■ **Exercise aim**:
The result should be an exact copy of every record, with no pictures kept.

■ **Dataset content**:

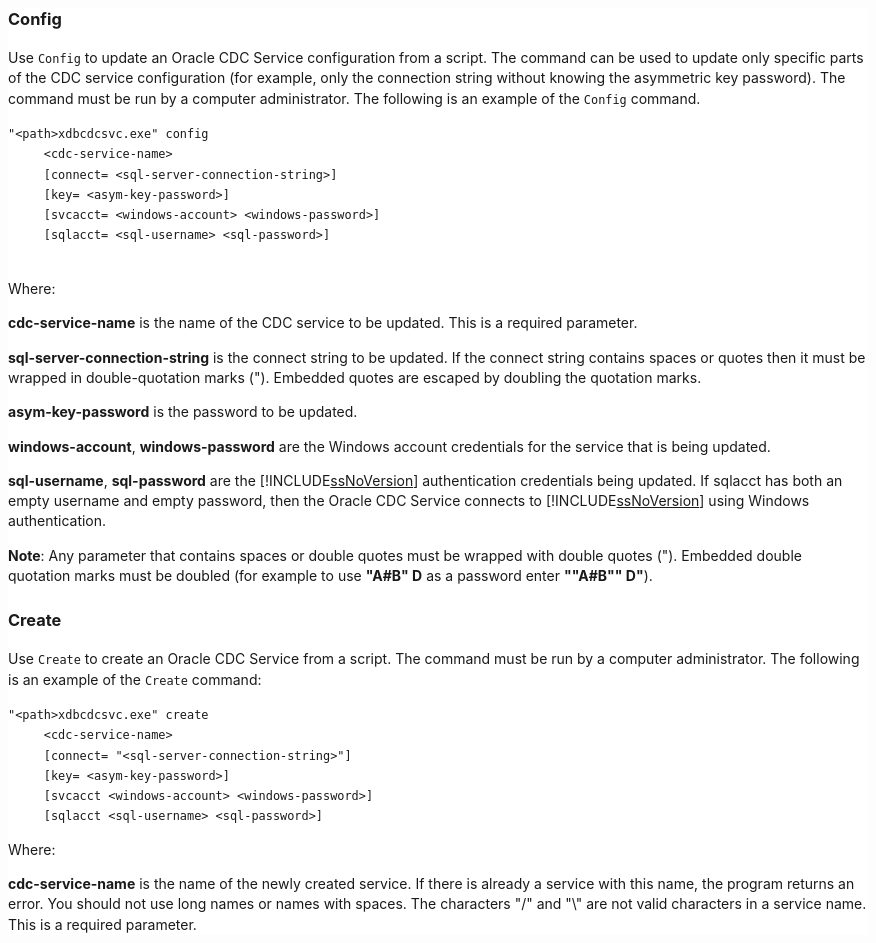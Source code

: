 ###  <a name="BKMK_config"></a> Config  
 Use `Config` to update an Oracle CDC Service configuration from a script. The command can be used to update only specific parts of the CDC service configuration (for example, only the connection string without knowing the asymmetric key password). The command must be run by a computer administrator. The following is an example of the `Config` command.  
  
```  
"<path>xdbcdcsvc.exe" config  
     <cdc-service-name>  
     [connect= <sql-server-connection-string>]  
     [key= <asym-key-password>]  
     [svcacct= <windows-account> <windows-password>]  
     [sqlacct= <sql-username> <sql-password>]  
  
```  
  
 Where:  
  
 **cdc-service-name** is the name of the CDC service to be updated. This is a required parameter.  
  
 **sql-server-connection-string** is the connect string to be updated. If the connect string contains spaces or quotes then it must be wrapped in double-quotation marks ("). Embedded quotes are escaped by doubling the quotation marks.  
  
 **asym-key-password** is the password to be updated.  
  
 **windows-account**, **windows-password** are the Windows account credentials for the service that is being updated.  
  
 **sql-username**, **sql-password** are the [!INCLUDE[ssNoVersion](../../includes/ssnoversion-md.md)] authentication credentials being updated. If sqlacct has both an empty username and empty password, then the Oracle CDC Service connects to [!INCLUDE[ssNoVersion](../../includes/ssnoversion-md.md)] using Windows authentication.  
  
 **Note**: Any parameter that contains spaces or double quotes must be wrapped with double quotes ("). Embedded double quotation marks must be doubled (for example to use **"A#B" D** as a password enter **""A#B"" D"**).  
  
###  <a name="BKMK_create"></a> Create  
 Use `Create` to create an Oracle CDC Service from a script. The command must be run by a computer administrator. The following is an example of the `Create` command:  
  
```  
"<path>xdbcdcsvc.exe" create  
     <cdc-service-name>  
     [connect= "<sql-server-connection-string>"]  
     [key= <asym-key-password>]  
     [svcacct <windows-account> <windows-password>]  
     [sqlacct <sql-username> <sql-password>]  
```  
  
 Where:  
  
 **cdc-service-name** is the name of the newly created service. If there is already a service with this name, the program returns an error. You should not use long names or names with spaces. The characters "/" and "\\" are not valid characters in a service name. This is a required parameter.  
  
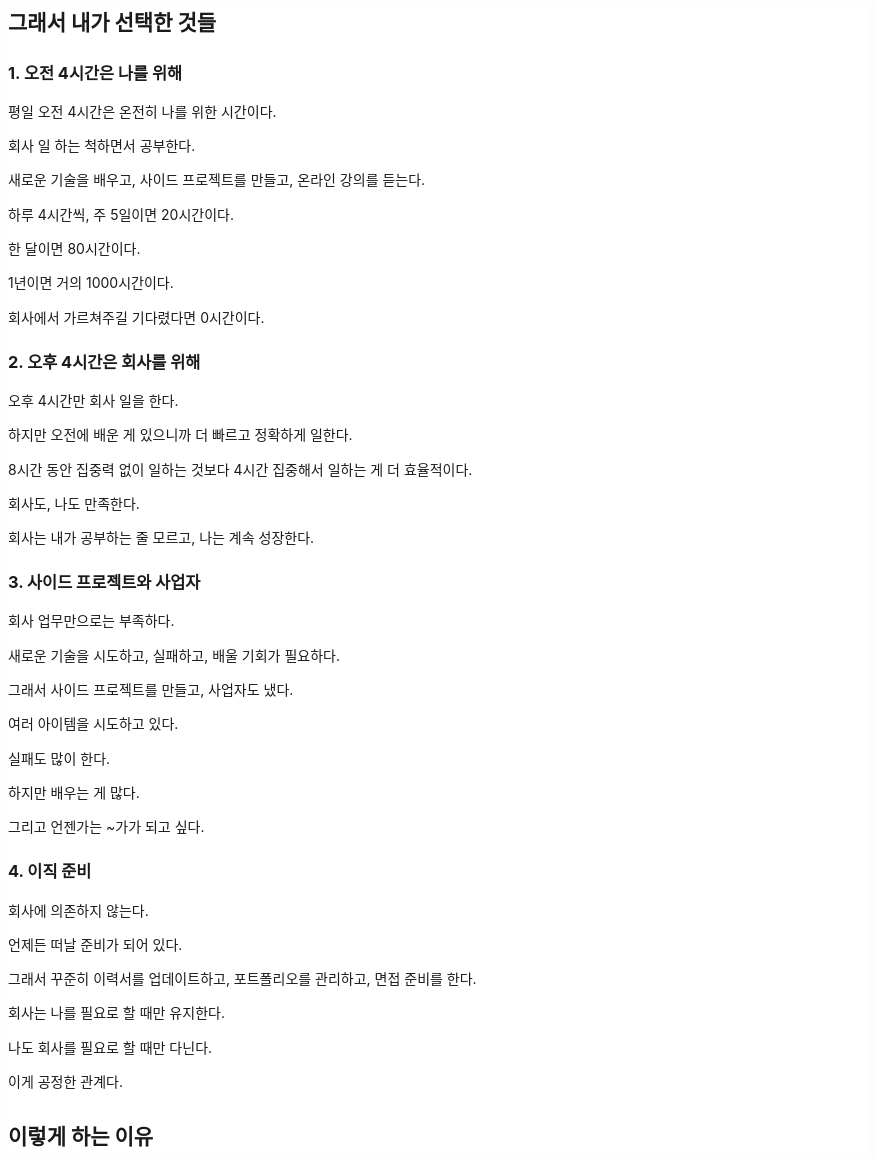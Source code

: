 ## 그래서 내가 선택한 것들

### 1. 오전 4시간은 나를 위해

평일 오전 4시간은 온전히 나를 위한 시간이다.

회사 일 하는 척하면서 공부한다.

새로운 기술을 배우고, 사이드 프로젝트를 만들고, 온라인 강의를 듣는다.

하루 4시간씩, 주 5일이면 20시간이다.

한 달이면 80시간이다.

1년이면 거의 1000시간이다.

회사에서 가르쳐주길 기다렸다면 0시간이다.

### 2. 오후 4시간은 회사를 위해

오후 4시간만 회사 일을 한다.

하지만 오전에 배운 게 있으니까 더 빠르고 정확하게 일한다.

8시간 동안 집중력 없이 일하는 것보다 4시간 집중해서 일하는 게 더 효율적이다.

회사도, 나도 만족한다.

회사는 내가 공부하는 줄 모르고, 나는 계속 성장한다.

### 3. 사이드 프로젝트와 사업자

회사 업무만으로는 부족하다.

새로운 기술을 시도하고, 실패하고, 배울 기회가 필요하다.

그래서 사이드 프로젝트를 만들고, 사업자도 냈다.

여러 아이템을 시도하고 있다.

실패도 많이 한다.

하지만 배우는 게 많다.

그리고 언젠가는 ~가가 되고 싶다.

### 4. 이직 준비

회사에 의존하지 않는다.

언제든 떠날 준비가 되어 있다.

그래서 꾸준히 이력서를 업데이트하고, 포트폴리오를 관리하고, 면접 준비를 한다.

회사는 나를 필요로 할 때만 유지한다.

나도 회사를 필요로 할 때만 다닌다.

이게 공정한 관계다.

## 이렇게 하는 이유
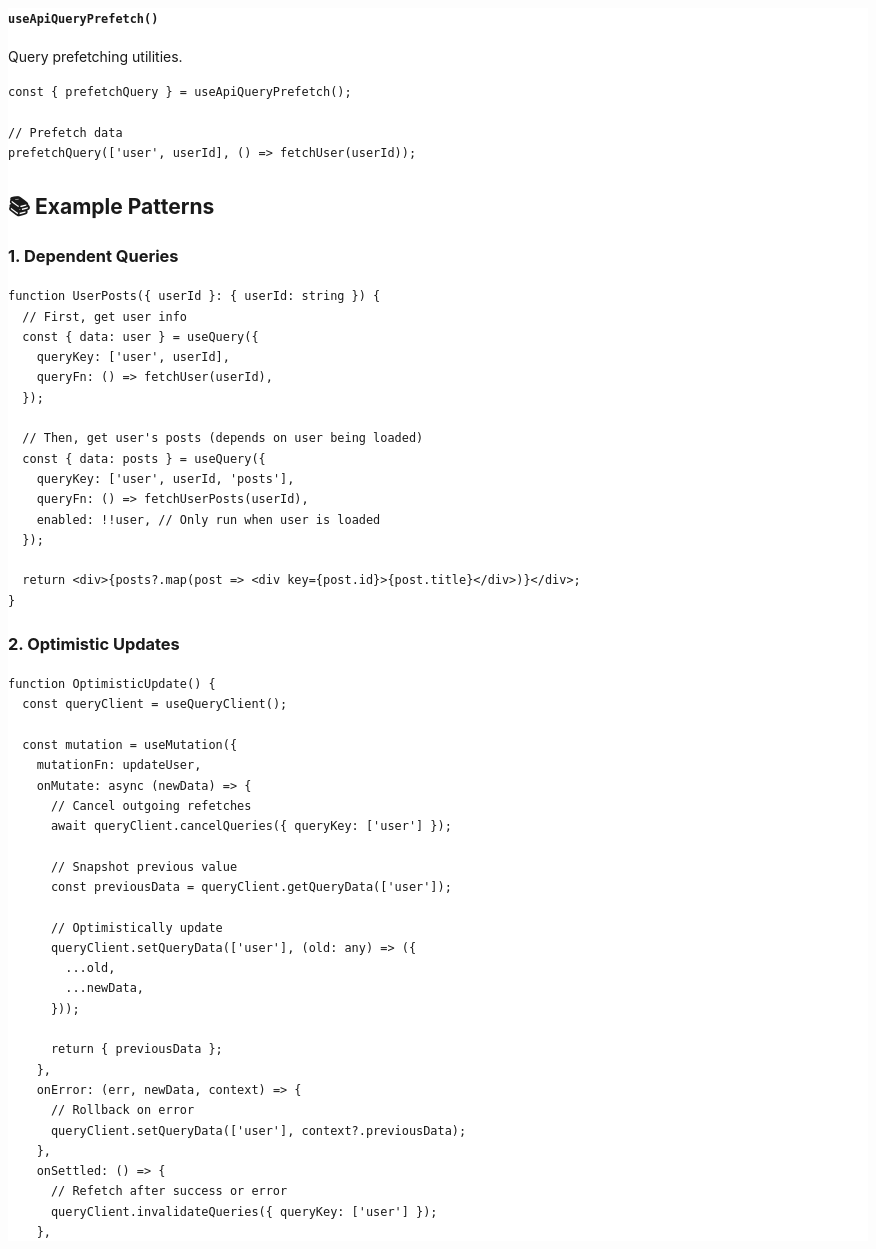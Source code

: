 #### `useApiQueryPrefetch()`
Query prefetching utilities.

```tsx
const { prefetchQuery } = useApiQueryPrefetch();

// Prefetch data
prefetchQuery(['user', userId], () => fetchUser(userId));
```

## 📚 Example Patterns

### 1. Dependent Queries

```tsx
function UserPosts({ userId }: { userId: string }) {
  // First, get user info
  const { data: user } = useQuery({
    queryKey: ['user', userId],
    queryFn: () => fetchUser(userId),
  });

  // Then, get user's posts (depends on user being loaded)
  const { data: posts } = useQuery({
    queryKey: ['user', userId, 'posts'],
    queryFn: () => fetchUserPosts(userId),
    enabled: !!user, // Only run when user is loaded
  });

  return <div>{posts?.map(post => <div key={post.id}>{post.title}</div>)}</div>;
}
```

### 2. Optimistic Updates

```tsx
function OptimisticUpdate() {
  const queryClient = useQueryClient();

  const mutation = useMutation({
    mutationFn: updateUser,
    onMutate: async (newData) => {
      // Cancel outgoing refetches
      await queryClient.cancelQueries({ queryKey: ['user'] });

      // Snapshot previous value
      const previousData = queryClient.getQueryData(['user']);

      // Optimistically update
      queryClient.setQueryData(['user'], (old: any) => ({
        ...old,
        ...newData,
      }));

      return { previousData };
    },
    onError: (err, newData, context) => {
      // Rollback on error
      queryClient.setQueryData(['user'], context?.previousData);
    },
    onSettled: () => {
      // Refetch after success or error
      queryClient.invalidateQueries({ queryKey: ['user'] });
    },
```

■ **Solved exercise**:
Source code

: ###  <a name="BKMK_config"></a> Config  
 Use `Config` to update an Oracle CDC Service configuration from a script. The command can be used to update only specific parts of the CDC service configuration (for example, only the connection string without knowing the asymmetric key password). The command must be run by a computer administrator. The following is an example of the `Config` command.  
  
```  
"<path>xdbcdcsvc.exe" config  
     <cdc-service-name>  
     [connect= <sql-server-connection-string>]  
     [key= <asym-key-password>]  
     [svcacct= <windows-account> <windows-password>]  
     [sqlacct= <sql-username> <sql-password>]  
  
```  
  
 Where:  
  
 **cdc-service-name** is the name of the CDC service to be updated. This is a required parameter.  
  
 **sql-server-connection-string** is the connect string to be updated. If the connect string contains spaces or quotes then it must be wrapped in double-quotation marks ("). Embedded quotes are escaped by doubling the quotation marks.  
  
 **asym-key-password** is the password to be updated.  
  
 **windows-account**, **windows-password** are the Windows account credentials for the service that is being updated.  
  
 **sql-username**, **sql-password** are the [!INCLUDE[ssNoVersion](../../includes/ssnoversion-md.md)] authentication credentials being updated. If sqlacct has both an empty username and empty password, then the Oracle CDC Service connects to [!INCLUDE[ssNoVersion](../../includes/ssnoversion-md.md)] using Windows authentication.  
  
 **Note**: Any parameter that contains spaces or double quotes must be wrapped with double quotes ("). Embedded double quotation marks must be doubled (for example to use **"A#B" D** as a password enter **""A#B"" D"**).  
  
###  <a name="BKMK_create"></a> Create  
 Use `Create` to create an Oracle CDC Service from a script. The command must be run by a computer administrator. The following is an example of the `Create` command:  
  
```  
"<path>xdbcdcsvc.exe" create  
     <cdc-service-name>  
     [connect= "<sql-server-connection-string>"]  
     [key= <asym-key-password>]  
     [svcacct <windows-account> <windows-password>]  
     [sqlacct <sql-username> <sql-password>]  
```  
  
 Where:  
  
 **cdc-service-name** is the name of the newly created service. If there is already a service with this name, the program returns an error. You should not use long names or names with spaces. The characters "/" and "\\" are not valid characters in a service name. This is a required parameter.  
  
Source code

: ## 그래서 내가 선택한 것들

### 1. 오전 4시간은 나를 위해

평일 오전 4시간은 온전히 나를 위한 시간이다.

회사 일 하는 척하면서 공부한다.

새로운 기술을 배우고, 사이드 프로젝트를 만들고, 온라인 강의를 듣는다.

하루 4시간씩, 주 5일이면 20시간이다.

한 달이면 80시간이다.

1년이면 거의 1000시간이다.

회사에서 가르쳐주길 기다렸다면 0시간이다.

### 2. 오후 4시간은 회사를 위해

오후 4시간만 회사 일을 한다.

하지만 오전에 배운 게 있으니까 더 빠르고 정확하게 일한다.

8시간 동안 집중력 없이 일하는 것보다 4시간 집중해서 일하는 게 더 효율적이다.

회사도, 나도 만족한다.

회사는 내가 공부하는 줄 모르고, 나는 계속 성장한다.

### 3. 사이드 프로젝트와 사업자

회사 업무만으로는 부족하다.

새로운 기술을 시도하고, 실패하고, 배울 기회가 필요하다.

그래서 사이드 프로젝트를 만들고, 사업자도 냈다.

여러 아이템을 시도하고 있다.

실패도 많이 한다.

하지만 배우는 게 많다.

그리고 언젠가는 ~가가 되고 싶다.

### 4. 이직 준비

회사에 의존하지 않는다.

언제든 떠날 준비가 되어 있다.

그래서 꾸준히 이력서를 업데이트하고, 포트폴리오를 관리하고, 면접 준비를 한다.

회사는 나를 필요로 할 때만 유지한다.

나도 회사를 필요로 할 때만 다닌다.

이게 공정한 관계다.

## 이렇게 하는 이유
Source code

: #### `useApiQueryPrefetch()`
Query prefetching utilities.

```tsx
const { prefetchQuery } = useApiQueryPrefetch();

// Prefetch data
prefetchQuery(['user', userId], () => fetchUser(userId));
```

## 📚 Example Patterns

### 1. Dependent Queries

```tsx
function UserPosts({ userId }: { userId: string }) {
  // First, get user info
  const { data: user } = useQuery({
    queryKey: ['user', userId],
    queryFn: () => fetchUser(userId),
  });

  // Then, get user's posts (depends on user being loaded)
  const { data: posts } = useQuery({
    queryKey: ['user', userId, 'posts'],
    queryFn: () => fetchUserPosts(userId),
    enabled: !!user, // Only run when user is loaded
  });

  return <div>{posts?.map(post => <div key={post.id}>{post.title}</div>)}</div>;
}
```

### 2. Optimistic Updates

```tsx
function OptimisticUpdate() {
  const queryClient = useQueryClient();

  const mutation = useMutation({
    mutationFn: updateUser,
    onMutate: async (newData) => {
      // Cancel outgoing refetches
      await queryClient.cancelQueries({ queryKey: ['user'] });

      // Snapshot previous value
      const previousData = queryClient.getQueryData(['user']);

      // Optimistically update
      queryClient.setQueryData(['user'], (old: any) => ({
        ...old,
        ...newData,
      }));

      return { previousData };
    },
    onError: (err, newData, context) => {
      // Rollback on error
      queryClient.setQueryData(['user'], context?.previousData);
    },
    onSettled: () => {
      // Refetch after success or error
      queryClient.invalidateQueries({ queryKey: ['user'] });
    },
```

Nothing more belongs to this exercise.